A similar example involves the $110 million annually that goes toward advertising certain American agricultural products overseas. The program was originally intended to help U.S. producers overcome trade barriers to entering foreign markets. As of 1990, however, producers no longer had to prove that they faced unfair trade practices in another country in order to use federal subsidies to advertise there. Furthermore, the funds were distributed unevenly and went almost exclusively to large companies. As Stephen Moore explained in a New York Times editorial, "tens of thousands of businesses export products abroad; perhaps 1 percent receive federal assistance." Two further arguments against corporate welfare are that the government has a relatively poor record in identifying and supporting the important companies and industries of the future, and that subsidies may actually be harmful to the economy because they often disguise significant problems in troubled companies.

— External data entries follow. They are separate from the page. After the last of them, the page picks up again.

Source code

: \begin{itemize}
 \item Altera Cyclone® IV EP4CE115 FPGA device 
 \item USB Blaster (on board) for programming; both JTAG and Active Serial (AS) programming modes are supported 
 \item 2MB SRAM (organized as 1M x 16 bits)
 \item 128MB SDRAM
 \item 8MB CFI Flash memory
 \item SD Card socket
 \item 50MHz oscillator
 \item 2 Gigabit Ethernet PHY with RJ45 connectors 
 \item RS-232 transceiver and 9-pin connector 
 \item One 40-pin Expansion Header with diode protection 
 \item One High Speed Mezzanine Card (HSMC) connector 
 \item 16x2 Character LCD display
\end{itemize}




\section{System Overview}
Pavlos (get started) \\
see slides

In the late 1990s, as lawmakers continue to pare social programs in an attempt to get the budget deficit under control, the business and popular press has abounded with stories detailing abuses of corporate welfare. This publicity has centered around the ability and willingness of many large businesses to manipulate the system and use taxpayer money for their own gain. For example, environmental groups have focused on reducing the money the government spends to build roads in national forests that make it easier for forest products companies to cut down and remove trees, as well as subsidies to large farm owners for using water for irrigation or for grazing animals on public lands. Taxpayer groups have targeted the $33 million in annual price supports on commodities such as sugar. The government restricts sugar imports in order to keep the prices artificially high for U.S. producers, which opponents argue acts like a regressive tax and harms poor people the most. Others have objected to the $19.7 billion in tax breaks that companies, including many large pharmaceutical manufacturers, receive for operating in Puerto Rico. Finally, some opponents have focused on the destructive bidding wars that have erupted between different cities and states to woo companies to expand or relocate in their jurisdictions.

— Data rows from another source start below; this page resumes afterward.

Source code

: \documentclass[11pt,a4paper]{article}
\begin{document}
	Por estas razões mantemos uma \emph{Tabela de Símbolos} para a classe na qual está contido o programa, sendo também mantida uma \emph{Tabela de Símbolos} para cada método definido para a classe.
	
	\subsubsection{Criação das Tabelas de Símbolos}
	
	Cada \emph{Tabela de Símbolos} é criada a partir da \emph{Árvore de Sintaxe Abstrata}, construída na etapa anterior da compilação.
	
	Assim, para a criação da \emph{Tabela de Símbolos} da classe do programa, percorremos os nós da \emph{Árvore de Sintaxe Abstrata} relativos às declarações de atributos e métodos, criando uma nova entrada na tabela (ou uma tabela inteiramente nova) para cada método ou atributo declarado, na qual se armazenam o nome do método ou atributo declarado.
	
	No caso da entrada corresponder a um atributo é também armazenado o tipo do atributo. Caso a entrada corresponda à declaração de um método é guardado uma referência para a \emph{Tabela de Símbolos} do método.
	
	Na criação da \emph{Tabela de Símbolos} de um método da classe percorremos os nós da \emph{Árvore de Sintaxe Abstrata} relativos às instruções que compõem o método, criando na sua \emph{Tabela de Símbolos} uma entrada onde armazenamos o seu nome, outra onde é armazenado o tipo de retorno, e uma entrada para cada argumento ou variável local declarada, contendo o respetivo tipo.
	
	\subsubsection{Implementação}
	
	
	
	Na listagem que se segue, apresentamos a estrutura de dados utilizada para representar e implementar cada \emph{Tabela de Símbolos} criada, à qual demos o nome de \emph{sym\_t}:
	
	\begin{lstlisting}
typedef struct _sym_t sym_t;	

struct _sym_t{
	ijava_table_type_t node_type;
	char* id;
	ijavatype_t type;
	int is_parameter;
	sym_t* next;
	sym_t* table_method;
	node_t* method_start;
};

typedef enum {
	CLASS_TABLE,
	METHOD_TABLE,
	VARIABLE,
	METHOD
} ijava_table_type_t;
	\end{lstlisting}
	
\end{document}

As public pressure mounts, lawmakers and analysts have proposed various plans for capping outlays or significantly reducing payments in several categories of corporate welfare. Donald L. Bartlett and James B. Steele, in a 1998 special report for Time, suggested several possible solutions to the corporate welfare problem. For example, to effectively eliminate corporate welfare at the state and local level, they suggested levying a federal excise tax equal to the value of incentives offered to companies—meaning that any benefit a company received from a state would be immediately confiscated by the federal government. In addition, they noted that legal scholars believe that corporate welfare programs would be declared unconstitutional—in violation of the commerce clause—if a lawsuit challenging them were to make it to the U.S. Supreme Court. Finally, they suggested forming a special commission to study and report to Congress about federal corporate welfare programs. This measure would force Congress to evaluate each program's value and vote to either preserve or scrap it.